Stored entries
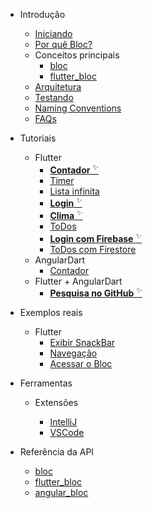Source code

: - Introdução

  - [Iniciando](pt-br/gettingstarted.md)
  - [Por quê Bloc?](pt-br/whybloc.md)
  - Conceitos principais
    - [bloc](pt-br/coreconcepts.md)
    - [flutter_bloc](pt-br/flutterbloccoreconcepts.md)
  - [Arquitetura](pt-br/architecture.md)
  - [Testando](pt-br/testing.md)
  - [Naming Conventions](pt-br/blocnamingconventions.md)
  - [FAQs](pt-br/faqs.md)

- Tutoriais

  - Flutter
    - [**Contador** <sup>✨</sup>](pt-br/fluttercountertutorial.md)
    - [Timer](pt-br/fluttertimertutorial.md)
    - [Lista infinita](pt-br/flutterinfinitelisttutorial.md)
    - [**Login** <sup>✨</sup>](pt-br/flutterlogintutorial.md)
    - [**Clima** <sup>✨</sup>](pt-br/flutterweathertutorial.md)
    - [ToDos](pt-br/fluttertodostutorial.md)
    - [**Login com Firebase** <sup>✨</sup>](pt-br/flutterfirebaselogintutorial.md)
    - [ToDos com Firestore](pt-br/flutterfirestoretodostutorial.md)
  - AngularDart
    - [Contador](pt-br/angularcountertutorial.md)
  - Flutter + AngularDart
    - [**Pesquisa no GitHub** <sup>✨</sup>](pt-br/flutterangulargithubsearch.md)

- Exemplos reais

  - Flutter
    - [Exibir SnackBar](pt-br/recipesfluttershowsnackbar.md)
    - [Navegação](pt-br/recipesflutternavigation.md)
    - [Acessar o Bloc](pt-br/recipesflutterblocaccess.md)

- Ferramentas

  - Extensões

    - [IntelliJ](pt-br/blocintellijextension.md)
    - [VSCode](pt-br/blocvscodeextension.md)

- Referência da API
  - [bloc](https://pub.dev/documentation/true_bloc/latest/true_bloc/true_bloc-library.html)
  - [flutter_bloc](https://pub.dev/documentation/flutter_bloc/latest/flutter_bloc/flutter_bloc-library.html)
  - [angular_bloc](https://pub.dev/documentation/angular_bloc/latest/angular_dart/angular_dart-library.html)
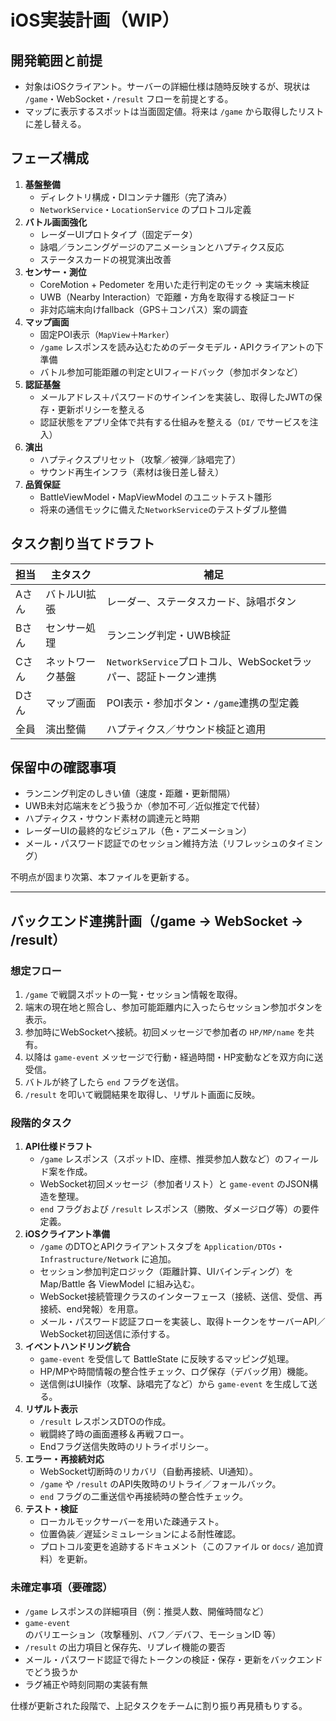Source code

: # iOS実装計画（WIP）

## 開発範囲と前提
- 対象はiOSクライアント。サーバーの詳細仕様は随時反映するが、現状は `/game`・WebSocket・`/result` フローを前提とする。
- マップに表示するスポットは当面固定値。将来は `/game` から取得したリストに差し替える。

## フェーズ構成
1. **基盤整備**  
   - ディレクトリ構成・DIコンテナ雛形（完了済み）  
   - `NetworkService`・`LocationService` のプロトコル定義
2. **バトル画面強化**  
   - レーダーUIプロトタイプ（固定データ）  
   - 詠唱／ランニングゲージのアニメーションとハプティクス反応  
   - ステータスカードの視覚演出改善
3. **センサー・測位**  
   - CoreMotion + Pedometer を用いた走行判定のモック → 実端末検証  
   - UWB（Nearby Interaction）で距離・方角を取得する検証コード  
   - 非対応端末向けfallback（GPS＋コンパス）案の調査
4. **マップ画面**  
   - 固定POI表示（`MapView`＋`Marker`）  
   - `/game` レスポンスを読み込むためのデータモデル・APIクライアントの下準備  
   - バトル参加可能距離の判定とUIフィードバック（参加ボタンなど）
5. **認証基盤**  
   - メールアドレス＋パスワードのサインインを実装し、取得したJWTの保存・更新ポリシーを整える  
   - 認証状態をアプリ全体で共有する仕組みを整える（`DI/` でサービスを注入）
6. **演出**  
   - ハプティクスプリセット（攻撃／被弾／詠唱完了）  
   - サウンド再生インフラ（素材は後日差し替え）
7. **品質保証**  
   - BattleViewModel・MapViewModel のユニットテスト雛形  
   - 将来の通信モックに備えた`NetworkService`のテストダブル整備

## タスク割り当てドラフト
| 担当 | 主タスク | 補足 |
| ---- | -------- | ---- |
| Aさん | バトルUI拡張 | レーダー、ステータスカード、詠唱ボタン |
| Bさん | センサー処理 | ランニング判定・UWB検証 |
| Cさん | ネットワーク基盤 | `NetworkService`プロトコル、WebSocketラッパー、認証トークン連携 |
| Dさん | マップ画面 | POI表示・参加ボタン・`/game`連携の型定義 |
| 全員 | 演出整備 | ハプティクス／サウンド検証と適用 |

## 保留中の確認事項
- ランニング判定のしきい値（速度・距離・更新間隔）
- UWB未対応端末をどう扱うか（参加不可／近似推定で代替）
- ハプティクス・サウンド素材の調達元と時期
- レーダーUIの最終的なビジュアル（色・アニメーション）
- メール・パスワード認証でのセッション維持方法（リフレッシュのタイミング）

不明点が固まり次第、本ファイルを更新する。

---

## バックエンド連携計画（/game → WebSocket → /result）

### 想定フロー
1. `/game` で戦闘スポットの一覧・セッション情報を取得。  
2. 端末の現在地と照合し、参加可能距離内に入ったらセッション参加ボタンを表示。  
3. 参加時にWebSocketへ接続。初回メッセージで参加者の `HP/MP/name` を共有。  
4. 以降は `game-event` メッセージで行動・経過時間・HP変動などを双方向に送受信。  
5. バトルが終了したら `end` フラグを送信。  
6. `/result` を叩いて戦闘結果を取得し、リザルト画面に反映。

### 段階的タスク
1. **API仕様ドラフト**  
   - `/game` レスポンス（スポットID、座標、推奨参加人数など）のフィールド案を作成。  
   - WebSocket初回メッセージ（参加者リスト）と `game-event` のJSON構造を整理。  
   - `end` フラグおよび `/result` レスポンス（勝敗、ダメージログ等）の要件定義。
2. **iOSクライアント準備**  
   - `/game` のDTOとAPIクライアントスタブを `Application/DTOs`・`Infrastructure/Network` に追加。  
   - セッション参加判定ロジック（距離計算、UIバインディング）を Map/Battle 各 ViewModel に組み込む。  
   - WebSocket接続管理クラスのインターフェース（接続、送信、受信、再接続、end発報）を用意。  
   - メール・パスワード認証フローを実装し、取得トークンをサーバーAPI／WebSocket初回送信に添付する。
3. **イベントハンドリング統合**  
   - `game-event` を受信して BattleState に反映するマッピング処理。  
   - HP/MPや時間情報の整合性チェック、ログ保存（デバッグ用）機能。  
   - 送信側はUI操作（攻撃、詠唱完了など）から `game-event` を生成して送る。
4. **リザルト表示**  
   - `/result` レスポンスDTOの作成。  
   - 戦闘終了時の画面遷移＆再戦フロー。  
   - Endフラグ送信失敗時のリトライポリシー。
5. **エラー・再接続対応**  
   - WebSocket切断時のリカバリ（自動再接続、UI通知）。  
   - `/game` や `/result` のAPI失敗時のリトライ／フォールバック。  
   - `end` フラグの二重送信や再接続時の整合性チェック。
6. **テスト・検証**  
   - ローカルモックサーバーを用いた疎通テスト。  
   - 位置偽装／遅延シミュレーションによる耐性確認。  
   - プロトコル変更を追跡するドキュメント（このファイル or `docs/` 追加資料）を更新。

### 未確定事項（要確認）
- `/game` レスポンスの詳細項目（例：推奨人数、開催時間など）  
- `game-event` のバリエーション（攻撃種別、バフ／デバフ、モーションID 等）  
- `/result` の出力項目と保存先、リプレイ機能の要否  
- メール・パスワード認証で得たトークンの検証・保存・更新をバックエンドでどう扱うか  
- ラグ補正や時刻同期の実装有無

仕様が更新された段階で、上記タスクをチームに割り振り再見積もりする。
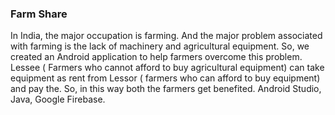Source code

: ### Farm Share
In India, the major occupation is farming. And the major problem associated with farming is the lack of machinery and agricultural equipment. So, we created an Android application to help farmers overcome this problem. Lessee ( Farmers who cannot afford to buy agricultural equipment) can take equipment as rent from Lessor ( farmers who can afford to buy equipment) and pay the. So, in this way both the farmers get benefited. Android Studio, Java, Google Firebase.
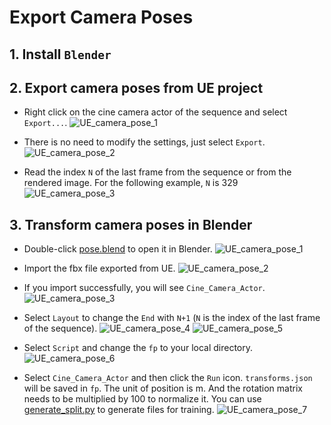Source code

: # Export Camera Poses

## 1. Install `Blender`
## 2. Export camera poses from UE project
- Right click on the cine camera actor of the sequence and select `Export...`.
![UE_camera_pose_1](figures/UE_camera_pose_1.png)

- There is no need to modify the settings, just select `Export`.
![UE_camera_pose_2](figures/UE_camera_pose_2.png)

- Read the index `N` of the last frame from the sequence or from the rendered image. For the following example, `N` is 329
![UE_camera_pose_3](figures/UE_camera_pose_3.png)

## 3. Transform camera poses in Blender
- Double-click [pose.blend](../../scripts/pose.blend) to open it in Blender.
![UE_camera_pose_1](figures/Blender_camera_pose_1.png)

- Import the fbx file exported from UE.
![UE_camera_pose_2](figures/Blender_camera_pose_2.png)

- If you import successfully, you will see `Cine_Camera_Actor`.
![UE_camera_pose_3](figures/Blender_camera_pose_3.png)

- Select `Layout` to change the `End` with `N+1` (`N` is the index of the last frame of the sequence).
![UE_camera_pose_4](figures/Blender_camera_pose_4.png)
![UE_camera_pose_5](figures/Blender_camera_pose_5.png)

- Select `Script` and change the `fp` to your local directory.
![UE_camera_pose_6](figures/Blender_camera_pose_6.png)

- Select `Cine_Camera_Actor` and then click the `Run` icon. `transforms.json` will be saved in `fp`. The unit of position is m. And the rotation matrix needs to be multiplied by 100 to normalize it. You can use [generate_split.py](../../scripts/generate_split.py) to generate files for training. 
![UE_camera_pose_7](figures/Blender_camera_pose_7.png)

_Your objective_: Set down exactly the lines from the start of the records through the line containing "- [**Clima** <sup>✨</sup>](pt-br/flutterweathertutorial.md)", both included, and omit the pictures.

_Reply_:
Source code

: - Introdução

  - [Iniciando](pt-br/gettingstarted.md)
  - [Por quê Bloc?](pt-br/whybloc.md)
  - Conceitos principais
    - [bloc](pt-br/coreconcepts.md)
    - [flutter_bloc](pt-br/flutterbloccoreconcepts.md)
  - [Arquitetura](pt-br/architecture.md)
  - [Testando](pt-br/testing.md)
  - [Naming Conventions](pt-br/blocnamingconventions.md)
  - [FAQs](pt-br/faqs.md)

- Tutoriais

  - Flutter
    - [**Contador** <sup>✨</sup>](pt-br/fluttercountertutorial.md)
    - [Timer](pt-br/fluttertimertutorial.md)
    - [Lista infinita](pt-br/flutterinfinitelisttutorial.md)
    - [**Login** <sup>✨</sup>](pt-br/flutterlogintutorial.md)
    - [**Clima** <sup>✨</sup>](pt-br/flutterweathertutorial.md)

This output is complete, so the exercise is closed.